Shortly after the new year, on January 15th, Kilo-G was shot and killed in his 7th Ward home. He was only twenty years old.
U.N.L.V. were let go from Cash Money but didn’t go quietly. Yella Boy supposedly pistol-whipped Baby and shot holes in one of his trucks as it was parked in front of the Melpomene projects. In April, after having bought some dope from a certain D-boy, Yella Boy was shot and killed in his vehicle while parked near Washington and Dryades. He was only twenty-two years old. Cash Money moved on.
Magnolia Shorty's Monkey on tha D$ck (1997) was the final throwback to Cash Money's earliest years. It's a collection of crude, sexual bounce with an album cover as bizarre and disturbing as any in history -- and yet it may contain the secrets of the universe.

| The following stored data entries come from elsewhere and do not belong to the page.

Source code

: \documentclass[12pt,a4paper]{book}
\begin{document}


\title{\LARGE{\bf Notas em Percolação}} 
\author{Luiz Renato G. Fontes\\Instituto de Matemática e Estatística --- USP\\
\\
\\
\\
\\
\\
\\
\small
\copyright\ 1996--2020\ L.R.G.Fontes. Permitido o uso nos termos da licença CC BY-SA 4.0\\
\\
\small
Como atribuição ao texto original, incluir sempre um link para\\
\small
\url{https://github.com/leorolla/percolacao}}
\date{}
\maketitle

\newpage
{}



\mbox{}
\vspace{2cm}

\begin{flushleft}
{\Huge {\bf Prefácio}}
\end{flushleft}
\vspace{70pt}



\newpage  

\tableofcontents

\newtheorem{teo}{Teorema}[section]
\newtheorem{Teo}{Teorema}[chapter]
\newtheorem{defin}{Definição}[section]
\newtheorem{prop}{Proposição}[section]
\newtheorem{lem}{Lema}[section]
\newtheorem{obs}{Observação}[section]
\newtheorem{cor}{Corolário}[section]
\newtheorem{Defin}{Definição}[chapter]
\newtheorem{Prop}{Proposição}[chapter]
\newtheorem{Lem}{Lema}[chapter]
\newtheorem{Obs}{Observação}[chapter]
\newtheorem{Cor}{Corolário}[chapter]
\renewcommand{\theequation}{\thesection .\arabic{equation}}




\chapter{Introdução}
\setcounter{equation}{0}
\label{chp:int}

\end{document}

After first gaining fame with bounce pioneer DJ Jimi, Juvie had undertaken a short and creatively stifling major label career for New York-based Warlock. With the sour taste of the industry in his mouth, he relegated his rap career to doins and club gigs (often at the French Quarter House of Blues) whilst working odd jobs during the day. After he heard U.N.L.V.'s “Drag ‘Em ‘N’ tha River,” he knew he wanted to rap over Fresh's beats. After Lil Ya set up a deal with Baby, Juvie signed and soon after delivered Solja Rags (1997-Cash Money). Although Juvie's never made a less-than-good album, Solja Rags captures the heart and souls of hundreds of thousands of soljas who donned solja rags in solidarity and helped it sell 200,000 copies.
With B Gizzle and Juvie riding high, the label formed the Hot Boys with them, newcomer Turk and the recently-returned Lil Wayne. At the end of the year they released Get It How U Live!! (1997), which sold about 75,000. By then, Cash Money was just them, Baby and Mannie Fresh. The latter two formed Big Tymers, who dropped How You Love That (1998). I've still got the T-Shirt. How you love that?
On June 24, 1999, Cash Money's muscle, "Gangsta" (Terrence E. Williams), was sentenced to life plus 240 years for "continued criminal enterprise" and "conspiracy to solicit murder." By that point, Sterling, Dooney and Mosquito were all dead.
Few could've guessed that Cash Money, apparently reduced from major regional player to a vanity label for Birdman and Lil "Birdman Jr" Wayne would continue into the next millennium. However you feel about Cash Money's post-Universal-deal output, they're so big now that probably few of their new fans even know anything about their independent years.